__Problem requirements__
Each record that follows goes into your reply unchanged; the pictures do not.

__The data__

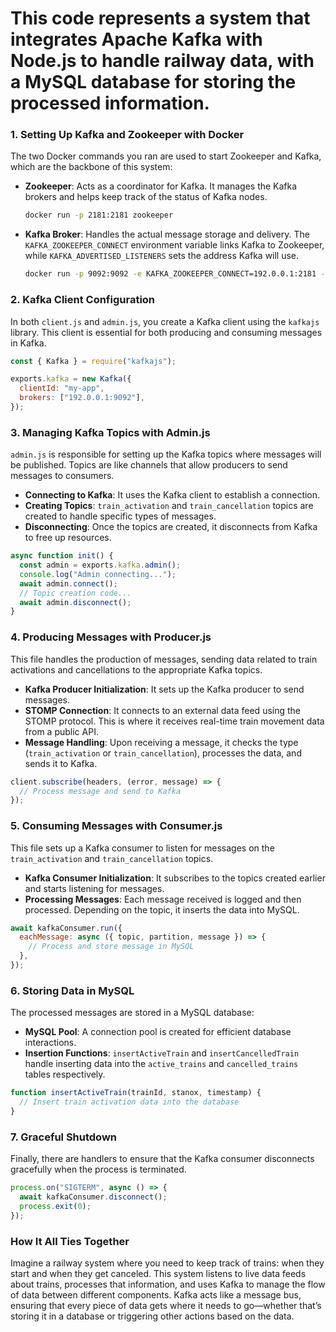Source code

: # This code represents a system that integrates Apache Kafka with Node.js to handle railway data, with a MySQL database for storing the processed information.

### **1. Setting Up Kafka and Zookeeper with Docker**
The two Docker commands you ran are used to start Zookeeper and Kafka, which are the backbone of this system:

- **Zookeeper**: Acts as a coordinator for Kafka. It manages the Kafka brokers and helps keep track of the status of Kafka nodes.
  
  ```bash
  docker run -p 2181:2181 zookeeper
  ```

- **Kafka Broker**: Handles the actual message storage and delivery. The `KAFKA_ZOOKEEPER_CONNECT` environment variable links Kafka to Zookeeper, while `KAFKA_ADVERTISED_LISTENERS` sets the address Kafka will use.

  ```bash
  docker run -p 9092:9092 -e KAFKA_ZOOKEEPER_CONNECT=192.0.0.1:2181 -e KAFKA_ADVERTISED_LISTENERS=PLAINTEXT://192.0.0.1:9092 -e KAFKA_OFFSETS_TOPIC_REPLICATION_FACTOR=1 confluentinc/cp-kafka
  ```

### **2. Kafka Client Configuration**
In both `client.js` and `admin.js`, you create a Kafka client using the `kafkajs` library. This client is essential for both producing and consuming messages in Kafka.

```javascript
const { Kafka } = require("kafkajs");

exports.kafka = new Kafka({
  clientId: "my-app",
  brokers: ["192.0.0.1:9092"],
});
```

### **3. Managing Kafka Topics with Admin.js**
`admin.js` is responsible for setting up the Kafka topics where messages will be published. Topics are like channels that allow producers to send messages to consumers.

- **Connecting to Kafka**: It uses the Kafka client to establish a connection.
- **Creating Topics**: `train_activation` and `train_cancellation` topics are created to handle specific types of messages.
- **Disconnecting**: Once the topics are created, it disconnects from Kafka to free up resources.

```javascript
async function init() {
  const admin = exports.kafka.admin();
  console.log("Admin connecting...");
  await admin.connect();
  // Topic creation code...
  await admin.disconnect();
}
```

### **4. Producing Messages with Producer.js**
This file handles the production of messages, sending data related to train activations and cancellations to the appropriate Kafka topics.

- **Kafka Producer Initialization**: It sets up the Kafka producer to send messages.
- **STOMP Connection**: It connects to an external data feed using the STOMP protocol. This is where it receives real-time train movement data from a public API.
- **Message Handling**: Upon receiving a message, it checks the type (`train_activation` or `train_cancellation`), processes the data, and sends it to Kafka.

```javascript
client.subscribe(headers, (error, message) => {
  // Process message and send to Kafka
});
```

### **5. Consuming Messages with Consumer.js**
This file sets up a Kafka consumer to listen for messages on the `train_activation` and `train_cancellation` topics.

- **Kafka Consumer Initialization**: It subscribes to the topics created earlier and starts listening for messages.
- **Processing Messages**: Each message received is logged and then processed. Depending on the topic, it inserts the data into MySQL.

```javascript
await kafkaConsumer.run({
  eachMessage: async ({ topic, partition, message }) => {
    // Process and store message in MySQL
  },
});
```

### **6. Storing Data in MySQL**
The processed messages are stored in a MySQL database:

- **MySQL Pool**: A connection pool is created for efficient database interactions.
- **Insertion Functions**: `insertActiveTrain` and `insertCancelledTrain` handle inserting data into the `active_trains` and `cancelled_trains` tables respectively.

```javascript
function insertActiveTrain(trainId, stanox, timestamp) {
  // Insert train activation data into the database
}
```

### **7. Graceful Shutdown**
Finally, there are handlers to ensure that the Kafka consumer disconnects gracefully when the process is terminated.

```javascript
process.on("SIGTERM", async () => {
  await kafkaConsumer.disconnect();
  process.exit(0);
});
```

### **How It All Ties Together**
Imagine a railway system where you need to keep track of trains: when they start and when they get canceled. This system listens to live data feeds about trains, processes that information, and uses Kafka to manage the flow of data between different components. Kafka acts like a message bus, ensuring that every piece of data gets where it needs to go—whether that’s storing it in a database or triggering other actions based on the data.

__Written reply__
Source code

: # This code represents a system that integrates Apache Kafka with Node.js to handle railway data, with a MySQL database for storing the processed information.

### **1. Setting Up Kafka and Zookeeper with Docker**
The two Docker commands you ran are used to start Zookeeper and Kafka, which are the backbone of this system:

- **Zookeeper**: Acts as a coordinator for Kafka. It manages the Kafka brokers and helps keep track of the status of Kafka nodes.
  
  ```bash
  docker run -p 2181:2181 zookeeper
  ```

- **Kafka Broker**: Handles the actual message storage and delivery. The `KAFKA_ZOOKEEPER_CONNECT` environment variable links Kafka to Zookeeper, while `KAFKA_ADVERTISED_LISTENERS` sets the address Kafka will use.

  ```bash
  docker run -p 9092:9092 -e KAFKA_ZOOKEEPER_CONNECT=192.0.0.1:2181 -e KAFKA_ADVERTISED_LISTENERS=PLAINTEXT://192.0.0.1:9092 -e KAFKA_OFFSETS_TOPIC_REPLICATION_FACTOR=1 confluentinc/cp-kafka
  ```

### **2. Kafka Client Configuration**
In both `client.js` and `admin.js`, you create a Kafka client using the `kafkajs` library. This client is essential for both producing and consuming messages in Kafka.

```javascript
const { Kafka } = require("kafkajs");

exports.kafka = new Kafka({
  clientId: "my-app",
  brokers: ["192.0.0.1:9092"],
});
```

### **3. Managing Kafka Topics with Admin.js**
`admin.js` is responsible for setting up the Kafka topics where messages will be published. Topics are like channels that allow producers to send messages to consumers.

- **Connecting to Kafka**: It uses the Kafka client to establish a connection.
- **Creating Topics**: `train_activation` and `train_cancellation` topics are created to handle specific types of messages.
- **Disconnecting**: Once the topics are created, it disconnects from Kafka to free up resources.

```javascript
async function init() {
  const admin = exports.kafka.admin();
  console.log("Admin connecting...");
  await admin.connect();
  // Topic creation code...
  await admin.disconnect();
}
```

### **4. Producing Messages with Producer.js**
This file handles the production of messages, sending data related to train activations and cancellations to the appropriate Kafka topics.

- **Kafka Producer Initialization**: It sets up the Kafka producer to send messages.
- **STOMP Connection**: It connects to an external data feed using the STOMP protocol. This is where it receives real-time train movement data from a public API.
- **Message Handling**: Upon receiving a message, it checks the type (`train_activation` or `train_cancellation`), processes the data, and sends it to Kafka.

```javascript
client.subscribe(headers, (error, message) => {
  // Process message and send to Kafka
});
```

### **5. Consuming Messages with Consumer.js**
This file sets up a Kafka consumer to listen for messages on the `train_activation` and `train_cancellation` topics.

- **Kafka Consumer Initialization**: It subscribes to the topics created earlier and starts listening for messages.
- **Processing Messages**: Each message received is logged and then processed. Depending on the topic, it inserts the data into MySQL.

```javascript
await kafkaConsumer.run({
  eachMessage: async ({ topic, partition, message }) => {
    // Process and store message in MySQL
  },
});
```

### **6. Storing Data in MySQL**
The processed messages are stored in a MySQL database:

- **MySQL Pool**: A connection pool is created for efficient database interactions.
- **Insertion Functions**: `insertActiveTrain` and `insertCancelledTrain` handle inserting data into the `active_trains` and `cancelled_trains` tables respectively.

```javascript
function insertActiveTrain(trainId, stanox, timestamp) {
  // Insert train activation data into the database
}
```

### **7. Graceful Shutdown**
Finally, there are handlers to ensure that the Kafka consumer disconnects gracefully when the process is terminated.

```javascript
process.on("SIGTERM", async () => {
  await kafkaConsumer.disconnect();
  process.exit(0);
});
```

### **How It All Ties Together**
Imagine a railway system where you need to keep track of trains: when they start and when they get canceled. This system listens to live data feeds about trains, processes that information, and uses Kafka to manage the flow of data between different components. Kafka acts like a message bus, ensuring that every piece of data gets where it needs to go—whether that’s storing it in a database or triggering other actions based on the data.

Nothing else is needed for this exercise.